━━ Data supplied ━━
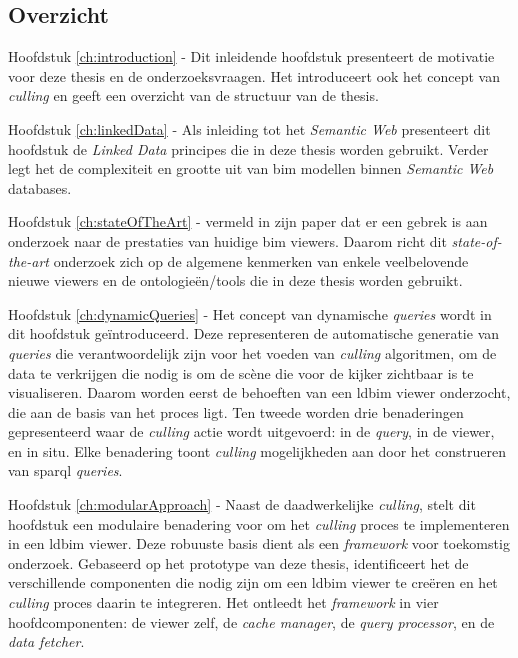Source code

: \begin{refsection}
\begin{multicols}{2}
        \subsection*{Overzicht}
        \textsf{Hoofdstuk \ref{ch:introduction} -}
        Dit inleidende hoofdstuk presenteert de motivatie voor deze thesis en de onderzoeksvraagen. Het introduceert ook het concept van \emph{culling} en geeft een overzicht van de structuur van de thesis.

        \textsf{Hoofdstuk \ref{ch:linkedData} -}
        Als inleiding tot het \emph{Semantic Web} presenteert dit hoofdstuk de \emph{Linked Data} principes die in deze thesis worden gebruikt. Verder legt het de complexiteit en grootte uit van \ac{bim} modellen binnen \emph{Semantic Web} databases.

        \textsf{Hoofdstuk \ref{ch:stateOfTheArt} -}
        \cite{Johansson2015} vermeld in zijn paper dat er een gebrek is aan onderzoek naar de prestaties van huidige \ac{bim} viewers. Daarom richt dit \emph{state-of-the-art} onderzoek zich op de algemene kenmerken van enkele veelbelovende nieuwe viewers en de ontologieën/tools die in deze thesis worden gebruikt.

        \textsf{Hoofdstuk \ref{ch:dynamicQueries} -}
        Het concept van dynamische \emph{queries} wordt in dit hoofdstuk geïntroduceerd. Deze representeren de automatische generatie van \emph{queries} die verantwoordelijk zijn voor het voeden van \emph{culling} algoritmen, om de data te verkrijgen die nodig is om de scène die voor de kijker zichtbaar is te visualiseren. Daarom worden eerst de behoeften van een \ac{ldbim} viewer onderzocht, die aan de basis van het proces ligt. Ten tweede worden drie benaderingen gepresenteerd waar de \emph{culling} actie wordt uitgevoerd: in de \emph{query}, in de viewer, en in situ. Elke benadering toont \emph{culling} mogelijkheden aan door het construeren van \ac{sparql} \emph{queries}.

        \textsf{Hoofdstuk \ref{ch:modularApproach} -}
        Naast de daadwerkelijke \emph{culling}, stelt dit hoofdstuk een modulaire benadering voor om het \emph{culling} proces te implementeren in een \ac{ldbim} viewer. Deze robuuste basis dient als een \emph{framework} voor toekomstig onderzoek. Gebaseerd op het prototype van deze thesis, identificeert het de verschillende componenten die nodig zijn om een \ac{ldbim} viewer te creëren en het \emph{culling} proces daarin te integreren. Het ontleedt het \emph{framework} in vier hoofdcomponenten: de viewer zelf, de \emph{cache manager}, de \emph{query processor}, en de \emph{data fetcher}.


\end{multicols}
\end{refsection}
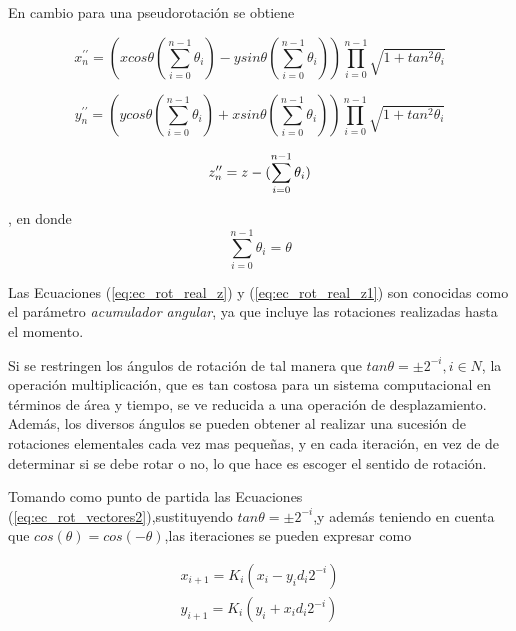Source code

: En cambio para una pseudorotación se obtiene

\begin{equation}\label{eq:ec_rot_real_x1}
     x^{\prime\prime}_{n} = (xcos\theta(\sum_{i=0}^{n-1}\theta_{i}) - ysin\theta(\sum_{i=0}^{n-1}\theta_{i}))\prod_{i=0}^{n-1}\sqrt{1 + tan^{2}\theta_{i}}
\end{equation}

\begin{equation}\label{eq:ec_rot_real_y1}
     y^{\prime\prime}_{n} = (ycos\theta(\sum_{i=0}^{n-1}\theta_{i}) + xsin\theta(\sum_{i=0}^{n-1}\theta_{i}))\prod_{i=0}^{n-1}\sqrt{1 + tan^{2}\theta_{i}}
\end{equation}

\begin{equation}\label{eq:ec_rot_real_z1}
	z^{\prime\prime}_{n} = z - (\sum_{i=0}^{n-1}\theta_{i})\\
\end{equation}

, en donde \[\sum_{i=0}^{n-1}\theta_{i} = \theta\]

Las Ecuaciones (\ref{eq:ec_rot_real_z}) y (\ref{eq:ec_rot_real_z1}) son conocidas como el parámetro \textit{acumulador angular}, ya que incluye las rotaciones realizadas hasta el momento.

Si se restringen los ángulos de rotación de tal manera que $tan\theta = \pm2^{-i}, i\in N$, la operación multiplicación, que es tan costosa para un sistema computacional en términos de área y  tiempo, se ve reducida a una operación de desplazamiento. Además, los diversos ángulos se pueden obtener al realizar una sucesión de rotaciones elementales cada vez mas pequeñas, y en cada iteración, en vez de de determinar si se debe rotar o no, lo que hace es escoger el sentido de rotación.

Tomando como punto de partida las Ecuaciones (\ref{eq:ec_rot_vectores2}),sustituyendo $tan\theta = \pm2^{-i}$,y además teniendo en cuenta que $cos(\theta) =  cos(-\theta)$,las iteraciones se pueden expresar como


\begin{equation}\label{eq:ec_rot_vectores_4}
\begin{array}{l}
     x_{i+1} = K_{i}(x_{i} - y_{i}d_{i}2^{-i})\\
     y_{i+1} = K_{i}(y_{i} + x_{i}d_{i}2^{-i})\\
\end{array}
\end{equation}

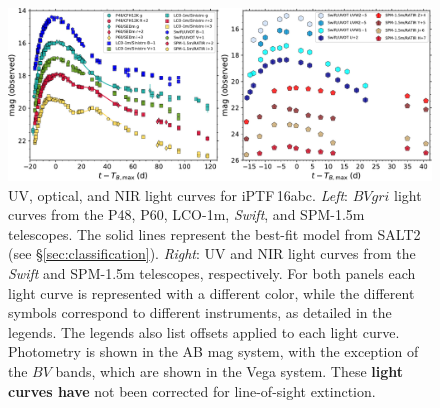 \documentclass[twocolumn]{aastex61}
\newcommand{\abc}{iPTF\,16abc}
\begin{document}
\begin{figure}[ht]
  \centering
  \includegraphics[width=7in]{lightcurve2.pdf}
  \caption{
  UV, optical, and NIR light curves for \abc. \textit{Left}: $BVgri$ light
  curves from the P48, P60, LCO-1m, \textit{Swift}, and SPM-1.5m telescopes.
  The solid lines represent the best-fit model from SALT2 (see
  \S\ref{sec:classification}). \textit{Right}: UV and NIR light curves from
  the \textit{Swift} and SPM-1.5m telescopes, respectively. For both panels
  each light curve is represented with a different color, while the different
  symbols correspond to different instruments, as detailed in the legends. The
  legends also list offsets applied to each light curve. Photometry is shown
  in the AB mag system, with the exception of the $BV$ bands, which are shown
  in the Vega system. These \textbf{light curves have} not been corrected for
  line-of-sight extinction.}
  \label{fig:ugly_LC}
\end{figure}



\end{document}
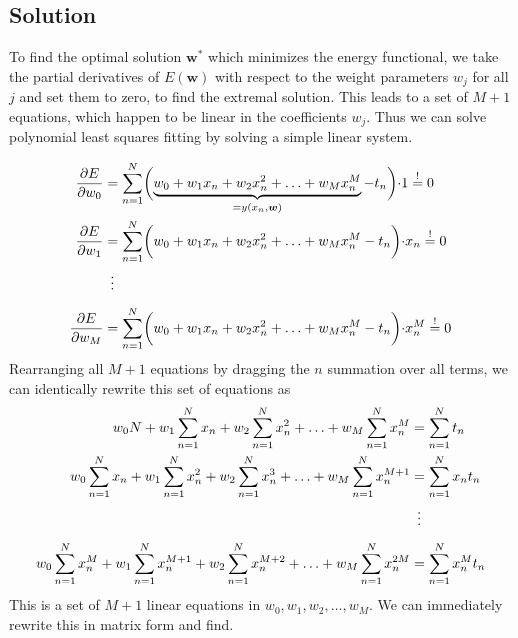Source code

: \documentclass[11pt, DINA4, fleqn]{amsart}
\def\vw{\boldsymbol{w}\xspace}
\begin{document}
\subsection*{Solution}
To find the optimal solution $\vw^*$ which minimizes the energy functional, we take the partial derivatives of $E(\vw)$ with respect to the weight parameters $w_j$ for all $j$ and set them to zero, to find the extremal solution. This leads to a set of $M+1$ equations, which happen to be linear in the coefficients $w_j$. Thus we can solve polynomial least squares fitting by solving a simple linear system.

\begin{align}
\dfrac{\partial E}{\partial w_0} &= \sum \displaylimits_{n = 1}^{N}
\biggl(\underbrace{w_0 + w_1 x_n + w_2 x_n^2 + \dotsc + w_M x_n^M}_{=y(x_n,\vw)} - t_n\biggl) \cdot 1
\overset{!}{=} 0 \\
\dfrac{\partial E}{\partial w_1} &= \sum \displaylimits_{n = 1}^{N}
\biggl(w_0 + w_1 x_n + w_2 x_n^2 + \dotsc + w_M x_n^M - t_n\biggl) \cdot x_n
\overset{!}{=} 0 \\
\phantom{\dfrac{\partial E}{\partial w_M}}&\,\,\,\vdots \\
\dfrac{\partial E}{\partial w_M} &= \sum \displaylimits_{n = 1}^{N}
\biggl(w_0 + w_1 x_n + w_2 x_n^2 + \dotsc + w_M x_n^M - t_n\biggl) \cdot x_n^M
\overset{!}{=} 0
\end{align}
Rearranging all $M+1$ equations by dragging the $n$ summation over all terms, we can identically rewrite this set of equations as
\begin{align}
w_0 N + w_1 \sum\displaylimits_{n = 1}^{N}x_n
+ w_2 \sum\displaylimits_{n = 1}^{N}x_n^2 + \dotsc + w_M \sum\displaylimits_{n = 1}^{N}x_n^M  &= \sum\displaylimits_{n = 1}^{N} t_n \\
w_0 \sum\displaylimits_{n = 1}^{N} x_n + w_1 \sum\displaylimits_{n = 1}^{N}x_n^2
+ w_2 \sum\displaylimits_{n = 1}^{N}x_n^3 + \dotsc + w_M \sum\displaylimits_{n = 1}^{N}x_n^{M + 1}  &= \sum\displaylimits_{n = 1}^{N} x_n t_n
 \\
\phantom{\dfrac{\partial E}{\partial w_M}}&\,\,\,\vdots \\
w_0 \sum\displaylimits_{n = 1}^{N} x_n^M + w_1 \sum\displaylimits_{n = 1}^{N}x_n^{M+1}
+ w_2 \sum\displaylimits_{n = 1}^{N}x_n^{M+2} + \dotsc + w_M \sum\displaylimits_{n = 1}^{N}x_n^{2M}  &= \sum\displaylimits_{n = 1}^{N} x_n^M t_n
\end{align}
This is a set of $M+1$ linear equations in $w_0, w_1, w_2, \dotsc, w_M$. We can immediately rewrite this in matrix form and find.
\end{document}
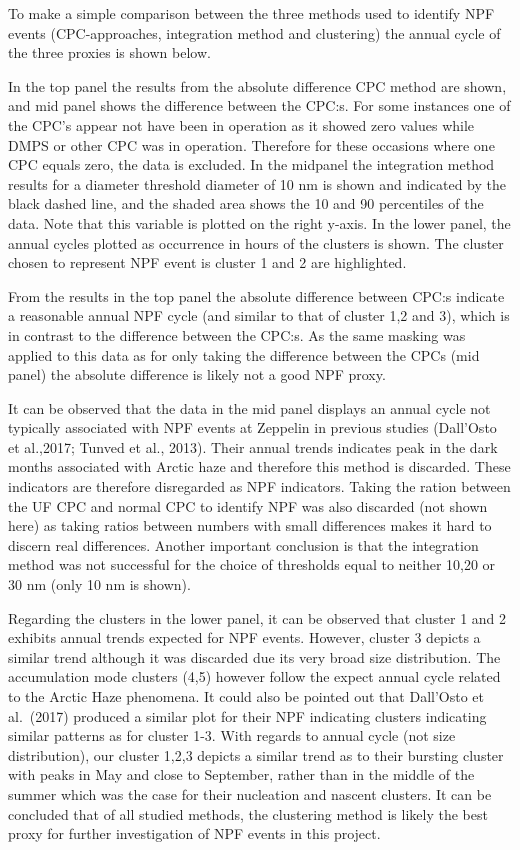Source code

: \documentclass[11pt]{article}
\begin{document}
To make a simple comparison between the three methods used to identify
NPF events (CPC-approaches, integration method and clustering) the
annual cycle of the three proxies is shown below.

In the top panel the results from the absolute difference CPC method are
shown, and mid panel shows the difference between the CPC:s. For some
instances one of the CPC's appear not have been in operation as it
showed zero values while DMPS or other CPC was in operation. Therefore
for these occasions where one CPC equals zero, the data is excluded. In
the midpanel the integration method results for a diameter threshold
diameter of 10 nm is shown and indicated by the black dashed line, and
the shaded area shows the 10 and 90 percentiles of the data. Note that
this variable is plotted on the right y-axis. In the lower panel, the
annual cycles plotted as occurrence in hours of the clusters is shown.
The cluster chosen to represent NPF event is cluster 1 and 2 are
highlighted.

From the results in the top panel the absolute difference between CPC:s
indicate a reasonable annual NPF cycle (and similar to that of cluster
1,2 and 3), which is in contrast to the difference between the CPC:s. As
the same masking was applied to this data as for only taking the
difference between the CPCs (mid panel) the absolute difference is
likely not a good NPF proxy.

It can be observed that the data in the mid panel displays an annual
cycle not typically associated with NPF events at Zeppelin in previous
studies (Dall'Osto et al.,2017; Tunved et al., 2013). Their annual
trends indicates peak in the dark months associated with Arctic haze and
therefore this method is discarded. These indicators are therefore
disregarded as NPF indicators. Taking the ration between the UF CPC and
normal CPC to identify NPF was also discarded (not shown here) as taking
ratios between numbers with small differences makes it hard to discern
real differences. Another important conclusion is that the integration
method was not successful for the choice of thresholds equal to neither
10,20 or 30 nm (only 10 nm is shown).

Regarding the clusters in the lower panel, it can be observed that
cluster 1 and 2 exhibits annual trends expected for NPF events. However,
cluster 3 depicts a similar trend although it was discarded due its very
broad size distribution. The accumulation mode clusters (4,5) however
follow the expect annual cycle related to the Arctic Haze phenomena. It
could also be pointed out that Dall'Osto et al.~(2017) produced a
similar plot for their NPF indicating clusters indicating similar
patterns as for cluster 1-3. With regards to annual cycle (not size
distribution), our cluster 1,2,3 depicts a similar trend as to their
bursting cluster with peaks in May and close to September, rather than
in the middle of the summer which was the case for their nucleation and
nascent clusters. It can be concluded that of all studied methods, the
clustering method is likely the best proxy for further investigation of
NPF events in this project.
\end{document}
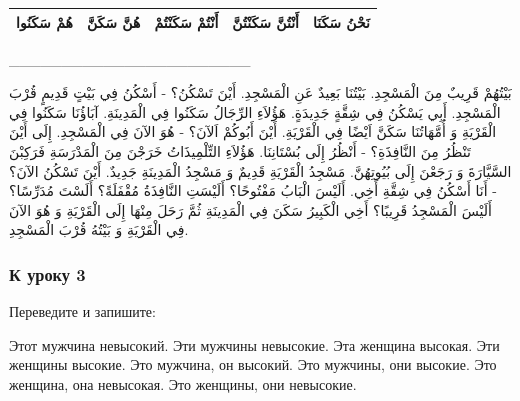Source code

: \documentclass[a5paper]{article}
\begin{document}
\begin{center}
\tablefirsthead{}
\tablehead{}
\tabletail{}
\tablelasttail{}
\begin{supertabular}{|m{1.1712599in}|m{1.1712599in}|m{1.2962599in}|m{1.4212599in}|m{1.3170599in}|}
\hline
هُمْ سَكَنُوا &
هُنَّ سَكَنَّ &
أَنْتُمْ سَكَنْتُمْ &
أَنْتُنَّ سَكَنْتُنَّ &
نَحْنُ سَكَنَا\\\hline
\end{supertabular}
\end{center}
\_\_\_\_\_\_\_\_\_\_\_\_\_\_\_\_\_\_\_\_\_\_\_

بَيْتُهُمْ قَرِيبٌ مِنَ الْمَسْجِدِ. بَيْتُنَا بَعِيدٌ عَنِ الْمَسْجِدِ. أَيْنَ تَسْكُنُ؟ - أَسْكُنُ فِي بَيْتٍ قَدِيمٍ قُرْبَ الْمَسْجِدِ. أَبِي يَسْكُنُ فِي شِقَّةٍ جَدِيدَةٍ. هَؤُلاَءِ الرِّجَالُ سَكَنُوا فِي الْمَدِينَةِ. آبَاؤُنَا سَكَنُوا فِي الْقَرْيَةِ وَ أُمَّهَاتُنَا سَكَنَّ اَيْضًا فِي الْقَرْيَةِ. أَيْنَ أَبُوكُمْ اَلآنَ؟ - هُوَ الآنَ فِي الْمَسْجِدِ. إِلَى أَيْنَ تَنْظُرُ مِنَ النَّافِذَةِ؟ - أَنْظُرُ إِلَى بُسْتَانِنَا. هَؤُلاَءِ التِّلْمِيذَاتُ خَرَجْنَ مِنَ الْمَدْرَسَةِ فَرَكِبْنَ السَّيَّارَةَ وَ رَجَعْنَ إِلَى بُيُوتِهُنَّ. مَسْجِدُ الْقَرْيَةِ قَدِيمٌ وَ مَسْجِدُ الْمَدِينَةِ جَدِيدٌ. أَيْنَ تَسْكُنُ الآنَ؟ - أَنَا أَسْكُنُ فِي شِقَّةِ أَخِي. أَلَيْسَ الْبَابُ مَفْتُوحًا؟ أَلَيْسَتِ النَّافِذَةُ مُقْفَلَةً؟ أَلَسْتَ مُدَرِّسًا؟ أَلَيْسَ الْمَسْجِدُ قَرِيبًا؟ أَخِي الْكَبِيرُ سَكَنَ فِي الْمَدِينَةِ ثُمَّ رَحَلَ مِنْهَا إِلَى الْقَرْيَةِ وَ هُوَ الآنَ فِي الْقَرْيَةِ وَ بَيْتُهُ قُرْبَ الْمَسْجِدِ.

\subsubsection[К уроку 3]{К уроку 3}
Переведите и запишите:

Этот мужчина невысокий. Эти мужчины невысокие. Эта женщина высокая. Эти женщины высокие. Это мужчина, он высокий. Это мужчины, они высокие. Это женщина, она невысокая. Это женщины, они невысокие.
\end{document}
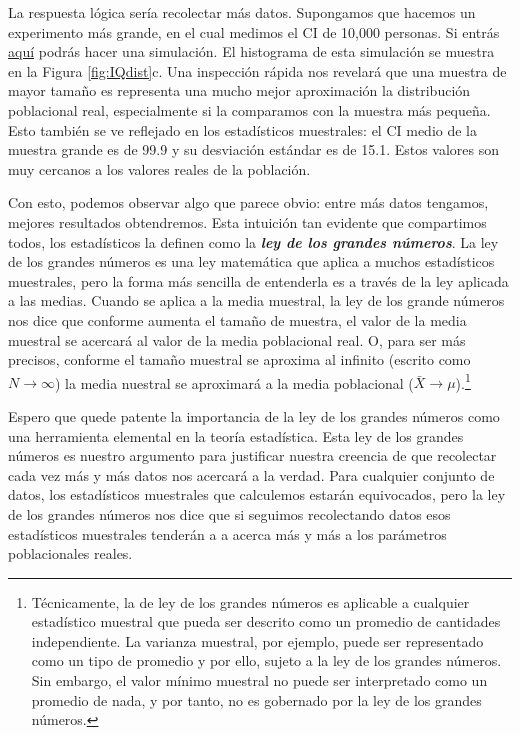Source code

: \documentclass[spanish,]{book}
\let\rmarkdownfootnote\footnote%
\def\footnote{\protect\rmarkdownfootnote}
\begin{document}
La respuesta lógica sería recolectar más datos. Supongamos que hacemos
un experimento más grande, en el cual medimos el CI de 10,000 personas.
Si entrás \href{https://leudave.shinyapps.io/sampling/}{aquí} podrás
hacer una simulación. El histograma de esta simulación se muestra en la
Figura \ref{fig:IQdist}c. Una inspección rápida nos revelará que una
muestra de mayor tamaño es representa una mucho mejor aproximación la
distribución poblacional real, especialmente si la comparamos con la
muestra más pequeña. Esto también se ve reflejado en los estadísticos
muestrales: el CI medio de la muestra grande es de 99.9 y su desviación
estándar es de 15.1. Estos valores son muy cercanos a los valores reales
de la población.

Con esto, podemos observar algo que parece obvio: entre más datos
tengamos, mejores resultados obtendremos. Esta intuición tan evidente
que compartimos todos, los estadísticos la definen como la
\textbf{\emph{ley de los grandes números}}. La ley de los grandes
números es una ley matemática que aplica a muchos estadísticos
muestrales, pero la forma más sencilla de entenderla es a través de la
ley aplicada a las medias. Cuando se aplica a la media muestral, la ley
de los grande números nos dice que conforme aumenta el tamaño de
muestra, el valor de la media muestral se acercará al valor de la media
poblacional real. O, para ser más precisos, conforme el tamaño muestral
se aproxima al infinito (escrito como \(N \rightarrow \infty\)) la media
nuestral se aproximará a la media poblacional
(\(\bar{X} \rightarrow \mu\)).\footnote{Técnicamente, la de ley de los
  grandes números es aplicable a cualquier estadístico muestral que
  pueda ser descrito como un promedio de cantidades independiente. La
  varianza muestral, por ejemplo, puede ser representado como un tipo de
  promedio y por ello, sujeto a la ley de los grandes números. Sin
  embargo, el valor mínimo muestral no puede ser interpretado como un
  promedio de nada, y por tanto, no es gobernado por la ley de los
  grandes números.}

Espero que quede patente la importancia de la ley de los grandes números
como una herramienta elemental en la teoría estadística. Esta ley de los
grandes números es nuestro argumento para justificar nuestra creencia de
que recolectar cada vez más y más datos nos acercará a la verdad. Para
cualquier conjunto de datos, los estadísticos muestrales que calculemos
estarán equivocados, pero la ley de los grandes números nos dice que si
seguimos recolectando datos esos estadísticos muestrales tenderán a a
acerca más y más a los parámetros poblacionales reales.
\end{document}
━━━
■ Brief ■
Go through the material above and return each line that holds the word "associated".

■ Result ■
cycle not typically associated with NPF events at Zeppelin in previous
trends indicates peak in the dark months associated with Arctic haze and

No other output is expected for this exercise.